WHAT IS BEING ASKED
Each line of the listing where "arrows" appears should be reported.

-*-*-

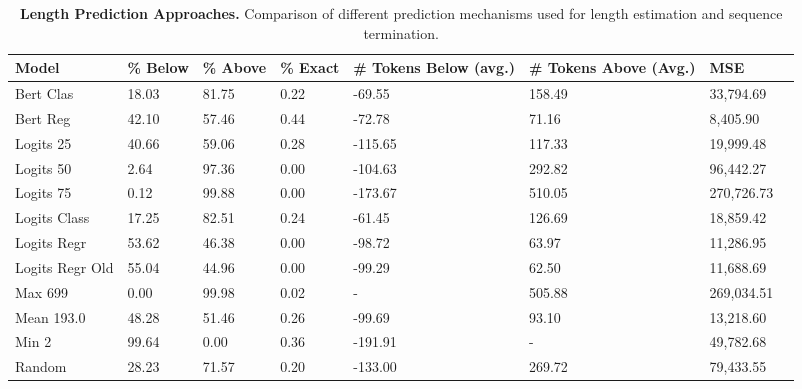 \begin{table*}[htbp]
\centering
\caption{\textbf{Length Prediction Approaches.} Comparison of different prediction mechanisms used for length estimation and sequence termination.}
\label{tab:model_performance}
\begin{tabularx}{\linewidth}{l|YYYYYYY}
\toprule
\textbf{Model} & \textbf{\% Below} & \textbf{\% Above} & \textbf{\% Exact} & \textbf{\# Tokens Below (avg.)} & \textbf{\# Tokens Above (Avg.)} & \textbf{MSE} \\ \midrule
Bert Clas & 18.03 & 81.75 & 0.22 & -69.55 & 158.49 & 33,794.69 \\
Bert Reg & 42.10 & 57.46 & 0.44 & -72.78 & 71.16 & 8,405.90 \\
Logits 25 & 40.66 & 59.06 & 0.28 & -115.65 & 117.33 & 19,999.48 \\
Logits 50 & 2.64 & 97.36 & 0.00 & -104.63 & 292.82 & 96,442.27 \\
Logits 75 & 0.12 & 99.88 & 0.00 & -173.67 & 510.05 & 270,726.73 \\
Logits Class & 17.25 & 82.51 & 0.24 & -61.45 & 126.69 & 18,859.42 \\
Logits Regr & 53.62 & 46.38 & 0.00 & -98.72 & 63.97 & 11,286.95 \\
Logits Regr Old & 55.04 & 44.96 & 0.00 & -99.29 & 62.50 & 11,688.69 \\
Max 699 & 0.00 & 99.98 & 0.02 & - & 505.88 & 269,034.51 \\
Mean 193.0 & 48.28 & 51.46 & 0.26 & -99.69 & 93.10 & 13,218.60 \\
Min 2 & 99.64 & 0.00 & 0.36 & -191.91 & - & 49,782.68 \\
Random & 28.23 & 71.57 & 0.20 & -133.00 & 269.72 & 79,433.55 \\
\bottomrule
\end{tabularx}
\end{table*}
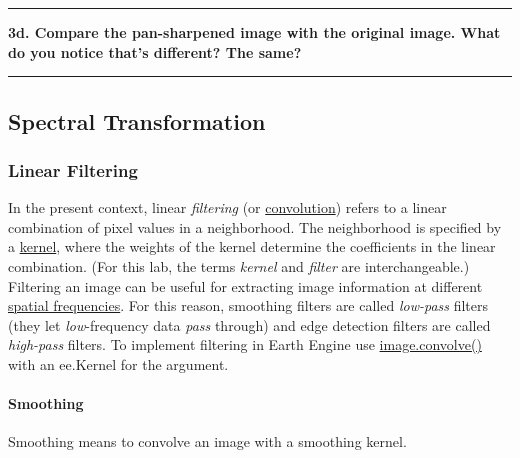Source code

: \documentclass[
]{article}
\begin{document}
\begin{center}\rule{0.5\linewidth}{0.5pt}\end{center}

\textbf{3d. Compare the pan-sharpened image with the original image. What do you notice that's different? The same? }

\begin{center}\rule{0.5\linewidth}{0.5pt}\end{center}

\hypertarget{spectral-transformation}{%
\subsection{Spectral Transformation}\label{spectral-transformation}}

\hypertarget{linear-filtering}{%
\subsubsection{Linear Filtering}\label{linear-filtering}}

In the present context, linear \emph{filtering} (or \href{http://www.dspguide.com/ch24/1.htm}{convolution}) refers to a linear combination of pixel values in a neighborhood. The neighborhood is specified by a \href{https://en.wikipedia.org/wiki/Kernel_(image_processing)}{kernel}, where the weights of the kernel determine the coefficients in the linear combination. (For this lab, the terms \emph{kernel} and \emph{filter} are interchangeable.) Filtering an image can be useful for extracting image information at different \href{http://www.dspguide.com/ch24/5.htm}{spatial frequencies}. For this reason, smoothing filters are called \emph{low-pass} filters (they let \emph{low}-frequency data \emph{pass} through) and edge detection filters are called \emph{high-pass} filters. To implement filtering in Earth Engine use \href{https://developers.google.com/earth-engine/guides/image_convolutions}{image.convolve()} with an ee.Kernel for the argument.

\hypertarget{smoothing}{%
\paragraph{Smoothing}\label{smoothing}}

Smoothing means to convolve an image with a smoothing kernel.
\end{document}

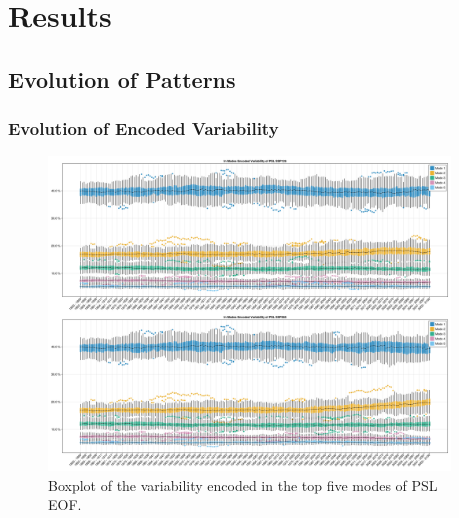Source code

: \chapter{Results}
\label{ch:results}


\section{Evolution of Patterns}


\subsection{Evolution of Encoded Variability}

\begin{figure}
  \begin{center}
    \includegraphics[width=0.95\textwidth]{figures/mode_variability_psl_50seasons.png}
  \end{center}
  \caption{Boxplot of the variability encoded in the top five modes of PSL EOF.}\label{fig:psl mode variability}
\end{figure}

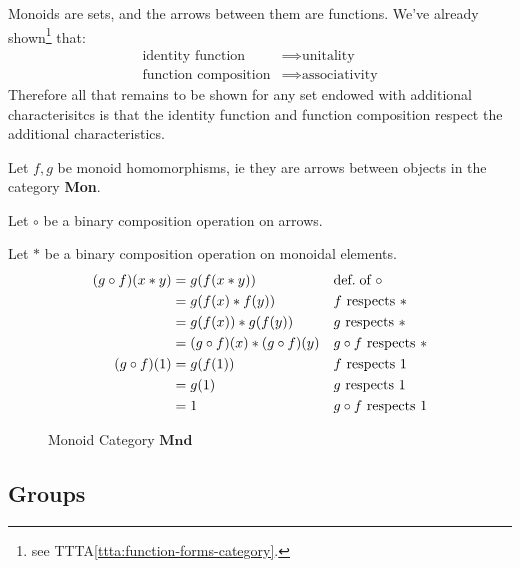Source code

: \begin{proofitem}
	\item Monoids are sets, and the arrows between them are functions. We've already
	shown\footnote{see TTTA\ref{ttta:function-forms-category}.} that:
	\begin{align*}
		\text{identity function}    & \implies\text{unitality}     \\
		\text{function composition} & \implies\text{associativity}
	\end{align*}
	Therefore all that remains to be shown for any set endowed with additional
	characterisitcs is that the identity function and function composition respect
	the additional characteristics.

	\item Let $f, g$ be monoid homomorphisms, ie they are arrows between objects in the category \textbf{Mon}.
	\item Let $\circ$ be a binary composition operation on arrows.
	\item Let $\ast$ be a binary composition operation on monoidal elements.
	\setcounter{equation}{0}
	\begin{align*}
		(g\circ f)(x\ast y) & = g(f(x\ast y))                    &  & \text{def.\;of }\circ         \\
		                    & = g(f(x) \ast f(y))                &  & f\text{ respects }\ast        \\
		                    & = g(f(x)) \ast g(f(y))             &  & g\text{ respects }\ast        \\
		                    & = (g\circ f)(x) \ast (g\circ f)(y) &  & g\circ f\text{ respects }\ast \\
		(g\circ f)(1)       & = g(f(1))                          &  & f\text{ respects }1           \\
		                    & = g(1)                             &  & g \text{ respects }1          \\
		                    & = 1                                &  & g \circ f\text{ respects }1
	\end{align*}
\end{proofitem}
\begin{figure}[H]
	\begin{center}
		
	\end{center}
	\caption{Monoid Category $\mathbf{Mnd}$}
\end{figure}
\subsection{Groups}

-*-*-

RESULT OF THIS EXERCISE
	\item Monoids are sets, and the arrows between them are functions. We've already
	\item Let $f, g$ be monoid homomorphisms, ie they are arrows between objects in the category \textbf{Mon}.
	\item Let $\circ$ be a binary composition operation on arrows.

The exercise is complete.